Guy Kawasaki wrote a great book a few years ago- The Art of the Start. One line really stuck with me- “Don’t worry, be crappy”. He also stressed the importance of shipping product. I couldn’t agree more. Don’t worry about getting your product or service perfect- just get it out the door. Europeans are famous for tinkering things to death and analysis paralysis. Just get something out the door. I’ve been putting together a cycling business- 700x23c. Is it commercially ready? Nowhere near. Is there a blog to start generating relevant traffic to my domain and give me keywords to start analyzing? Absolutely. Is the design perfect? No. Do I care? Nope. I’ll fix it later. Will it be perfect ahead of a commercial launch? No, it’s a hacked together Amazon Associate business right now. Did l I launch with an ugly website- Yes, I did. I’ve already changed it several times. (And luckily, everything relating to bicycles, except for Rapha’s website, tends to be dead ugly.)  Will all of this change over the next few months? You better believe it.

Shipping product is your 2nd most important milestone (after fundraising)- again, straight out of Guy’s mouth. And I agree wholeheartedly. And the next Big Milestone you’ll reach is Profitability.

Let’s think about *the* recent success story- Facebook; Facebook was a complete skunkworks project designed for Harvard students. Nothing was big or glamourous originally- but it existed. The founders got a product built and out the door. They started to worry about features and what to do with it once it was in the wild. They also changed the concept significantly after launch, which I cover in the next post- Innovate and Iterate.

But before you worry about that, you’ve gotta launch your product. And if you can launch long before you go anywhere near a VC or Angel, the better.

Get shipping.


In case you’re wondering why 700x23c is just a blog vs a commerce site, that’s because after I set it up, launched it  and ran it for about 6 months, I recognized that it didn’t offer anything unique to customers, so I killed the project (I had a set amount of funding for it), and reverted it down to a blog based on cycling. I’ll do something cycling related with the URL in the future, but for now, it’s just a blog. Key learnings from the experiment were: Magenta is a good ecommerce platform, payments integration is *tough* for the little guy and in ecommerce, you’d better have a very good value prop. Rapha, as highlighted above, offers a unique product that you can only get from them. I’m still toying with the idea of custom tires- but getting radials manufactured is a little more complex than getting jerseys sewn together…. it’s still something I’m keeping in the back of my mind.


  1. ok, but there are counter arguments

    1. if you get it right first time, word of mouth is far more effective – eg spotify.
    2. related to that is that if you get negative WOM, it’s very difficult to turn that around.
    3. once it gets into users hands you have to make compromises with architecture and design as often the feedback will be ‘we really need this or that feature’ and you’ll throw it in there without taking a more long-term view

    so my conclusion is yes, ship as early as you can as long as the product is AT LEAST good enough to get the ‘that’s cool’ reaction. Until that point, keep it to yourself.


  2. Giles

    All fair points… private betas go a long way towards getting things right and creating buzz around a product or service. But maybe there are just early adopter nerds using your product. (I will say that Spotify was great as a beta- it definitely blew my socks off- but the founders spent a *serious* chunk of change building it out…not everyone has that luxury.)

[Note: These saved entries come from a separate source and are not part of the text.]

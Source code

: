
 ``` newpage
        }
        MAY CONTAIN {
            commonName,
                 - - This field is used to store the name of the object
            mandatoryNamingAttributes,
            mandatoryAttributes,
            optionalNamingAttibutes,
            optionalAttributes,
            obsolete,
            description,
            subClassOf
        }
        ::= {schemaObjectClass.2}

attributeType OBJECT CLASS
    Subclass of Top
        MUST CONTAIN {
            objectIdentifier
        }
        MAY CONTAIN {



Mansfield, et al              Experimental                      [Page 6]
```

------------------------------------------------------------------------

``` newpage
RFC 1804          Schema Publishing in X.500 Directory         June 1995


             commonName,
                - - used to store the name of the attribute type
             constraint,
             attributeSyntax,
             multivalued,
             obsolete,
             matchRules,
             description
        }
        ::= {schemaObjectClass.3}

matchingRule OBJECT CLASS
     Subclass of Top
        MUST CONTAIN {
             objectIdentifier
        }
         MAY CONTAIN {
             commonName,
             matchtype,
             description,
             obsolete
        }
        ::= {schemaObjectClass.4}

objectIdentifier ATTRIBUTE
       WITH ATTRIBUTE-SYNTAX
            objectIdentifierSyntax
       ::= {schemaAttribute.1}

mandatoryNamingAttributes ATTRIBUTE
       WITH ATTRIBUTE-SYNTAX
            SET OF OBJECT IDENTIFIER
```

    And Steve Jobs would argue you should never ship *anything* to anyone until it’s perfect. Uncle Steve (as I like to call him) has said customers have no idea what they want.

    Loic Le Muir gave a great talk at the Microsoft Bizpark conference a few weeks back saying that seesmic has a 100% public roadmap – warts, complaints and all… I thought that was a pretty cool approach.

    There’s no one size fits all, but I’m a believer in getting customer feedback as early in the cycle as you possibly can.